Texts and Writings/Orhan Pamuk - Istanbul

Two-The Photographs in the Dark Museum House(1)

그림자세상 2009. 12. 12. 00:27

  My mother, mr father, my older brother, my grandmother, my uncles, and my aunts--we all lived on different floors of the same five-story apartment house. Until the year before I was born, the different branches of the family had (as with so many large Ottoman families) lived together in a stone mansion; in 1951 thet rented it out to a private elementary school and built on the empty lot next door the modern structure I would know as home; on the facade, in keeping with the custom of the time, they proudly put up a plaque that said PAMUK APT.  We lived on the fourth floor, but I had the run of the entire building from time I was old enough to climb off my mother's lap and can recall that on each floor there was at least one piano. When my last bachelor uncle put his newspapaer down long enough to get married, and his new wife moved into the first-floor apartment, from which she was to spend the next half century gazing out the window, she brought her piano with her. No one ever played, on this one or any of the others; this may be why they made me feel so sad.

 

  But it wasn't just the unplayed pianos; in each apartment there was also a locked glass cabnet displaying Chinese porcelains, teacups, silver sets, sugar bowls, snuffboxes, crystal glasses, rosewater ewers, plates, and censers that no one ever touched, although among them I sometimes found hiding places for miniature cars. There were the unused inlaid desk with mother-of-pearl, the turban shelves on which there were no turbans, and the Japanese and Art Nouveau screens behind which nothing was hidden.
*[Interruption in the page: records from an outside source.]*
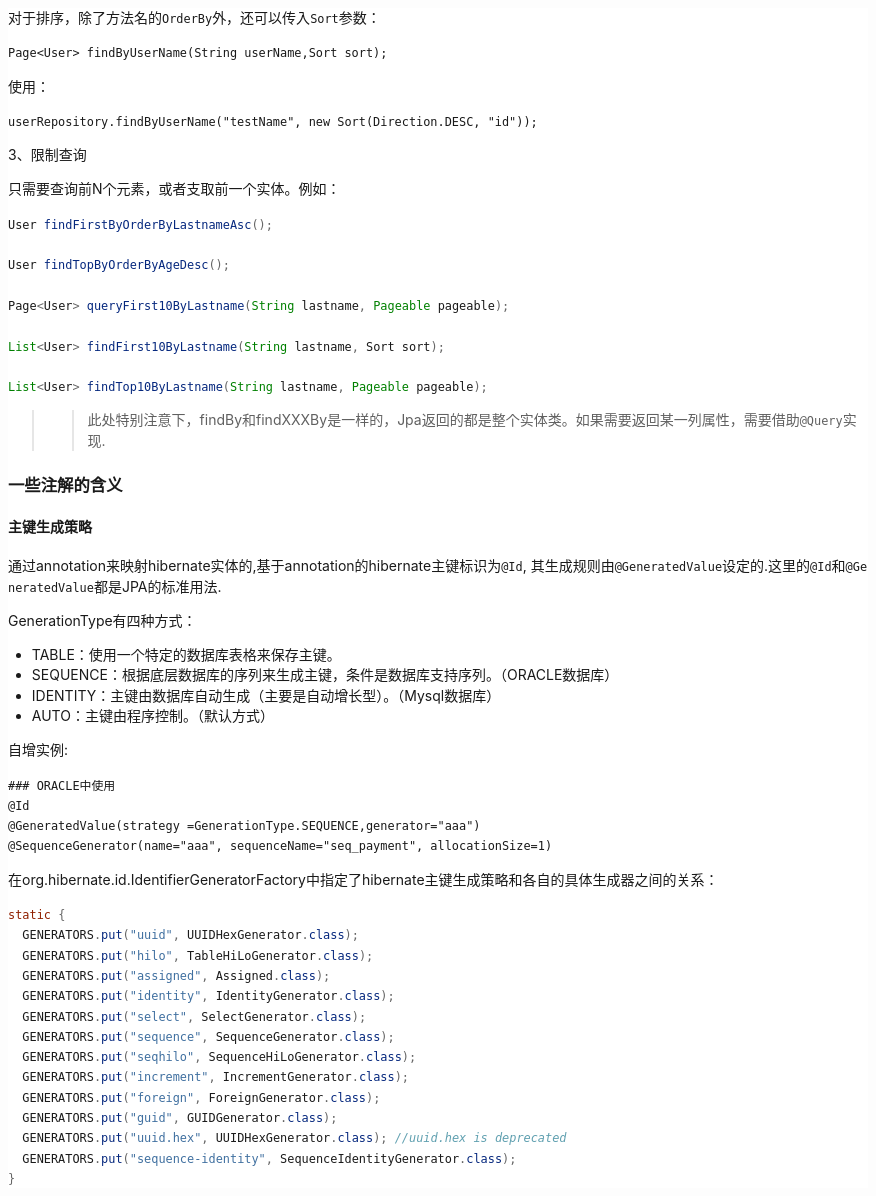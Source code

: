 对于排序，除了方法名的`OrderBy`外，还可以传入`Sort`参数：

`Page<User> findByUserName(String userName,Sort sort);`

使用：

`userRepository.findByUserName("testName", new Sort(Direction.DESC, "id"));`


3、限制查询 

只需要查询前N个元素，或者支取前一个实体。例如：

```java
User findFirstByOrderByLastnameAsc();

User findTopByOrderByAgeDesc();

Page<User> queryFirst10ByLastname(String lastname, Pageable pageable);

List<User> findFirst10ByLastname(String lastname, Sort sort);

List<User> findTop10ByLastname(String lastname, Pageable pageable);
```

>>此处特别注意下，findBy和findXXXBy是一样的，Jpa返回的都是整个实体类。如果需要返回某一列属性，需要借助`@Query`实现.


### 一些注解的含义

#### 主键生成策略

通过annotation来映射hibernate实体的,基于annotation的hibernate主键标识为`@Id`, 
其生成规则由`@GeneratedValue`设定的.这里的`@Id`和`@GeneratedValue`都是JPA的标准用法.

GenerationType有四种方式：
- TABLE：使用一个特定的数据库表格来保存主键。
- SEQUENCE：根据底层数据库的序列来生成主键，条件是数据库支持序列。（ORACLE数据库）
- IDENTITY：主键由数据库自动生成（主要是自动增长型）。（Mysql数据库）
- AUTO：主键由程序控制。（默认方式）

自增实例:

```
### ORACLE中使用
@Id  
@GeneratedValue(strategy =GenerationType.SEQUENCE,generator="aaa")  
@SequenceGenerator(name="aaa", sequenceName="seq_payment", allocationSize=1)
```

在org.hibernate.id.IdentifierGeneratorFactory中指定了hibernate主键生成策略和各自的具体生成器之间的关系：

```java
static {  
  GENERATORS.put("uuid", UUIDHexGenerator.class);  
  GENERATORS.put("hilo", TableHiLoGenerator.class);  
  GENERATORS.put("assigned", Assigned.class);  
  GENERATORS.put("identity", IdentityGenerator.class);  
  GENERATORS.put("select", SelectGenerator.class);  
  GENERATORS.put("sequence", SequenceGenerator.class);  
  GENERATORS.put("seqhilo", SequenceHiLoGenerator.class);  
  GENERATORS.put("increment", IncrementGenerator.class);  
  GENERATORS.put("foreign", ForeignGenerator.class);  
  GENERATORS.put("guid", GUIDGenerator.class);  
  GENERATORS.put("uuid.hex", UUIDHexGenerator.class); //uuid.hex is deprecated  
  GENERATORS.put("sequence-identity", SequenceIdentityGenerator.class);  
}  
```
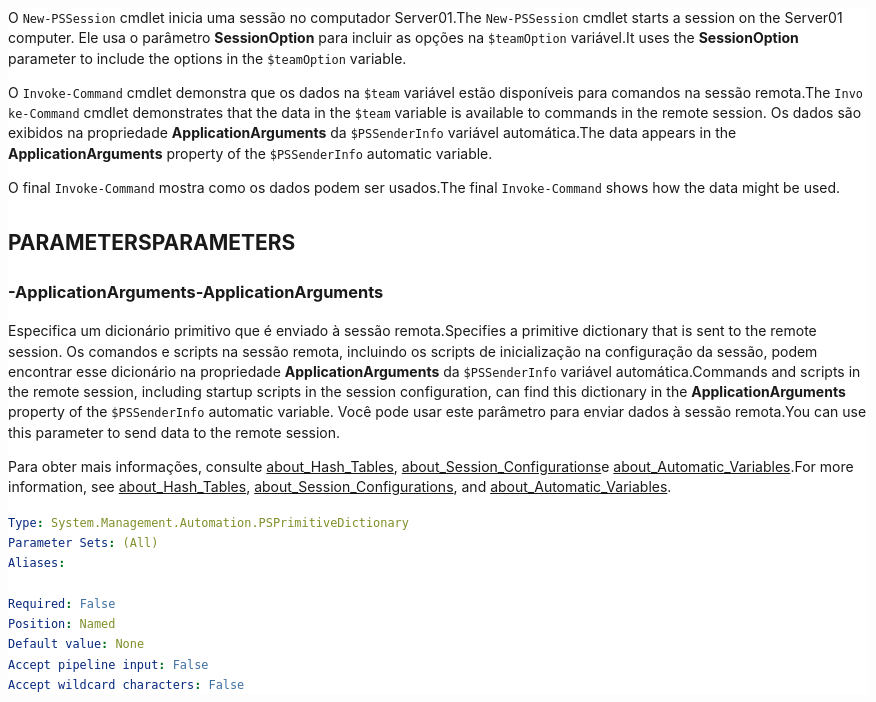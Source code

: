 <span data-ttu-id="798f0-156">O `New-PSSession` cmdlet inicia uma sessão no computador Server01.</span><span class="sxs-lookup"><span data-stu-id="798f0-156">The `New-PSSession` cmdlet starts a session on the Server01 computer.</span></span> <span data-ttu-id="798f0-157">Ele usa o parâmetro **SessionOption** para incluir as opções na `$teamOption` variável.</span><span class="sxs-lookup"><span data-stu-id="798f0-157">It uses the **SessionOption** parameter to include the options in the `$teamOption` variable.</span></span>

<span data-ttu-id="798f0-158">O `Invoke-Command` cmdlet demonstra que os dados na `$team` variável estão disponíveis para comandos na sessão remota.</span><span class="sxs-lookup"><span data-stu-id="798f0-158">The `Invoke-Command` cmdlet demonstrates that the data in the `$team` variable is available to commands in the remote session.</span></span> <span data-ttu-id="798f0-159">Os dados são exibidos na propriedade **ApplicationArguments** da `$PSSenderInfo` variável automática.</span><span class="sxs-lookup"><span data-stu-id="798f0-159">The data appears in the **ApplicationArguments** property of the `$PSSenderInfo` automatic variable.</span></span>

<span data-ttu-id="798f0-160">O final `Invoke-Command` mostra como os dados podem ser usados.</span><span class="sxs-lookup"><span data-stu-id="798f0-160">The final `Invoke-Command` shows how the data might be used.</span></span>

## <span data-ttu-id="798f0-161">PARAMETERS</span><span class="sxs-lookup"><span data-stu-id="798f0-161">PARAMETERS</span></span>

### <span data-ttu-id="798f0-162">-ApplicationArguments</span><span class="sxs-lookup"><span data-stu-id="798f0-162">-ApplicationArguments</span></span>

<span data-ttu-id="798f0-163">Especifica um dicionário primitivo que é enviado à sessão remota.</span><span class="sxs-lookup"><span data-stu-id="798f0-163">Specifies a primitive dictionary that is sent to the remote session.</span></span> <span data-ttu-id="798f0-164">Os comandos e scripts na sessão remota, incluindo os scripts de inicialização na configuração da sessão, podem encontrar esse dicionário na propriedade **ApplicationArguments** da `$PSSenderInfo` variável automática.</span><span class="sxs-lookup"><span data-stu-id="798f0-164">Commands and scripts in the remote session, including startup scripts in the session configuration, can find this dictionary in the **ApplicationArguments** property of the `$PSSenderInfo` automatic variable.</span></span> <span data-ttu-id="798f0-165">Você pode usar este parâmetro para enviar dados à sessão remota.</span><span class="sxs-lookup"><span data-stu-id="798f0-165">You can use this parameter to send data to the remote session.</span></span>

<span data-ttu-id="798f0-166">Para obter mais informações, consulte [about_Hash_Tables](about/about_Hash_Tables.md), [about_Session_Configurations](About/about_Session_Configurations.md)e [about_Automatic_Variables](about/about_Automatic_Variables.md).</span><span class="sxs-lookup"><span data-stu-id="798f0-166">For more information, see [about_Hash_Tables](about/about_Hash_Tables.md), [about_Session_Configurations](About/about_Session_Configurations.md), and [about_Automatic_Variables](about/about_Automatic_Variables.md).</span></span>

```yaml
Type: System.Management.Automation.PSPrimitiveDictionary
Parameter Sets: (All)
Aliases:

Required: False
Position: Named
Default value: None
Accept pipeline input: False
Accept wildcard characters: False
```
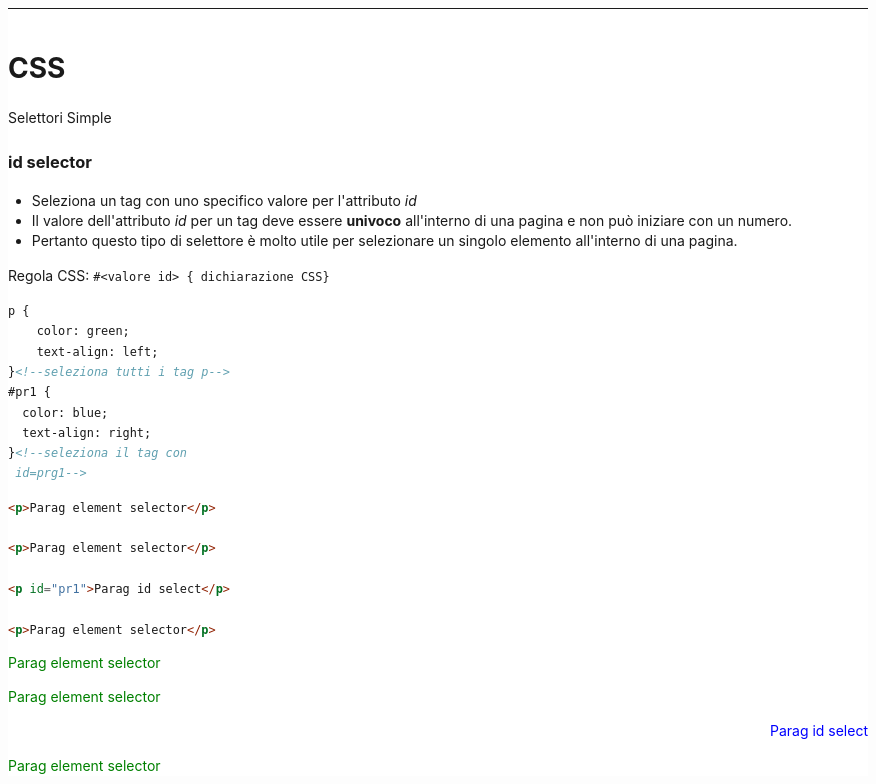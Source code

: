 


---

# CSS

Selettori Simple

### id selector

- Seleziona un tag con uno specifico valore per l'attributo *id*
- Il valore dell'attributo *id* per un tag deve essere **univoco** all'interno di una pagina e non può iniziare con un numero.
- Pertanto questo tipo di selettore è molto utile per selezionare un singolo elemento all'interno di una pagina.

Regola CSS: `#<valore id> { dichiarazione CSS}`

<div grid="~ cols-3 gap-4">
<div>
<v-click>

```html
p { 
    color: green;
    text-align: left; 
}<!--seleziona tutti i tag p-->
#pr1 { 
  color: blue;
  text-align: right; 
}<!--seleziona il tag con
 id=prg1--> 
```
</v-click>
</div>

<div>
<v-click>

```html
<p>Parag element selector</p>

<p>Parag element selector</p>

<p id="pr1">Parag id select</p>

<p>Parag element selector</p>
```
</v-click>
</div>

<div>
<v-click>
<p style="color:green;text-align:left;">Parag element selector</p>
<p style="color:green;text-align:left;">Parag element selector</p>
<p style="color:blue;text-align:right;">Parag id select</p>
<p style="color:green;text-align:left;">Parag element selector</p>
</v-click>
</div>
</div>
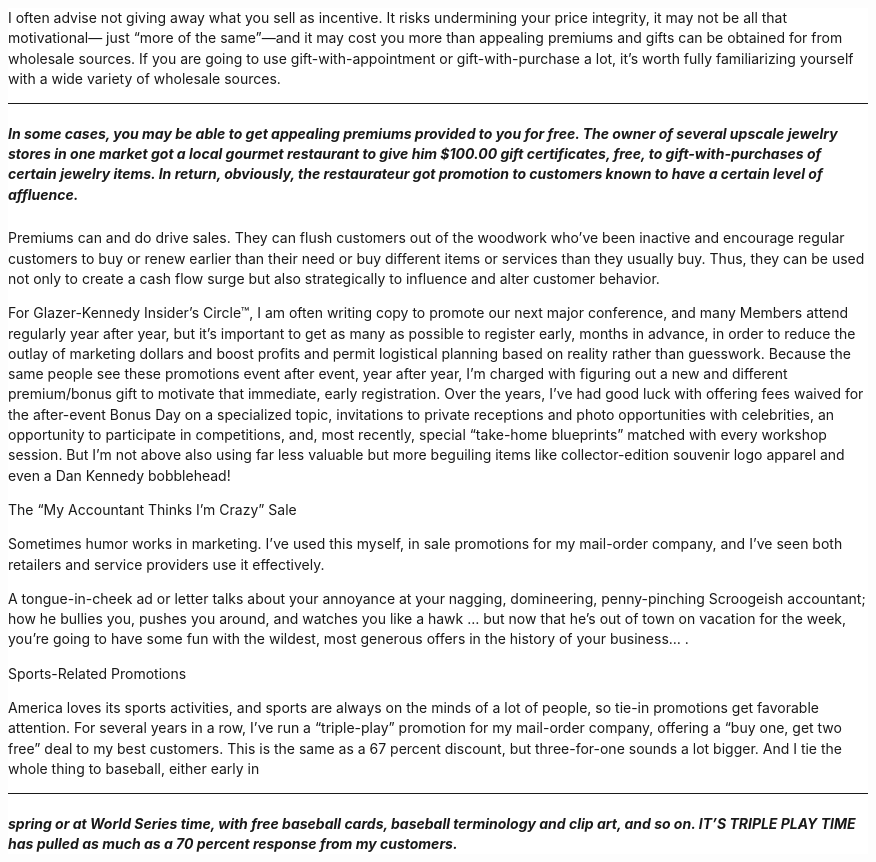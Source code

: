  I often advise not giving away what you sell as incentive. It risks undermining your price integrity, it may not be all that motivational— just “more of the same”—and it may cost you more than appealing premiums and gifts can be obtained for from wholesale sources. If you are going to use gift-with-appointment or gift-with-purchase a lot, it’s worth fully familiarizing yourself with a wide variety of wholesale sources.

-----

##### In some cases, you may be able to get appealing premiums provided to you for free. The owner of several upscale jewelry stores in one market got a local gourmet restaurant to give him $100.00 gift certificates, free, to gift-with-purchases of certain jewelry items. In return, obviously, the restaurateur got promotion to customers known to have a certain level of affluence.

 Premiums can and do drive sales. They can flush customers out of the woodwork who’ve been inactive and encourage regular customers to buy or renew earlier than their need or buy different items or services than they usually buy. Thus, they can be used not only to create a cash flow surge but also strategically to influence and alter customer behavior.

 For Glazer-Kennedy Insider’s Circle™, I am often writing copy to promote our next major conference, and many Members attend regularly year after year, but it’s important to get as many as possible to register early, months in advance, in order to reduce the outlay of marketing dollars and boost profits and permit logistical planning based on reality rather than guesswork. Because the same people see these promotions event after event, year after year, I’m charged with figuring out a new and different premium/bonus gift to motivate that immediate, early registration. Over the years, I’ve had good luck with offering fees waived for the after-event Bonus Day on a specialized topic, invitations to private receptions and photo opportunities with celebrities, an opportunity to participate in competitions, and, most recently, special “take-home blueprints” matched with every workshop session. But I’m not above also using far less valuable but more beguiling items like collector-edition souvenir logo apparel and even a Dan Kennedy bobblehead!

 The “My Accountant Thinks I’m Crazy” Sale

 Sometimes humor works in marketing. I’ve used this myself, in sale promotions for my mail-order company, and I’ve seen both retailers and service providers use it effectively.

 A tongue-in-cheek ad or letter talks about your annoyance at your nagging, domineering, penny-pinching Scroogeish accountant; how he bullies you, pushes you around, and watches you like a hawk … but now that he’s out of town on vacation for the week, you’re going to have some fun with the wildest, most generous offers in the history of your business… .

 Sports-Related Promotions

 America loves its sports activities, and sports are always on the minds of a lot of people, so tie-in promotions get favorable attention. For several years in a row, I’ve run a “triple-play” promotion for my mail-order company, offering a “buy one, get two free” deal to my best customers. This is the same as a 67 percent discount, but three-for-one sounds a lot bigger. And I tie the whole thing to baseball, either early in

-----

##### spring or at World Series time, with free baseball cards, baseball terminology and clip art, and so on. IT’S TRIPLE PLAY TIME has pulled as much as a 70 percent response from my customers.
There, in the library, gathering dust behind the glass, were my doctor uncle's medical books; in the twenty years since he'd emigrated to America, no human hand had touched them. To my childish mind, these rooms were furnished not for the living but for the dead. (Every once in a while a coffee table or a carved chest would disappear from one sitting room only to appear in another sitting room on another floor.)